→ WHAT THE TASK ASKS: Search the records for the string "ejemplo", and show each line where it appears.

→ RECORD EXTRACTS:
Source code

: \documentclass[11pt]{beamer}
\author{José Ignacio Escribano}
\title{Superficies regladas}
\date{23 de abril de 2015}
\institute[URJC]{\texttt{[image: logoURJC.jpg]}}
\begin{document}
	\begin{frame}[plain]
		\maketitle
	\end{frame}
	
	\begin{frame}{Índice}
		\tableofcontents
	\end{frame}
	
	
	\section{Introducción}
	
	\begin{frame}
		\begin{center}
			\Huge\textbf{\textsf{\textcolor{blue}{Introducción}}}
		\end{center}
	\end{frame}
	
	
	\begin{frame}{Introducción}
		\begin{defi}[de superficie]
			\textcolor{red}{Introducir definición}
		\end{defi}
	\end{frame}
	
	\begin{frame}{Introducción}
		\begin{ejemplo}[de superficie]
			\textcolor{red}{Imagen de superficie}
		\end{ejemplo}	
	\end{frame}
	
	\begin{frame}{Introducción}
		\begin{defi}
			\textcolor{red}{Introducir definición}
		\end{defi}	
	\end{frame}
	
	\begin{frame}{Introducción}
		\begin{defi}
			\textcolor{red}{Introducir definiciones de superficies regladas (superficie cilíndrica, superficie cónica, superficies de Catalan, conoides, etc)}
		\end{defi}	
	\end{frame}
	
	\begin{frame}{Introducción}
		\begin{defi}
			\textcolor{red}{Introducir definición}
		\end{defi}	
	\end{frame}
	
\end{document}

→ ANSWER:
		\begin{ejemplo}[de superficie]
		\end{ejemplo}	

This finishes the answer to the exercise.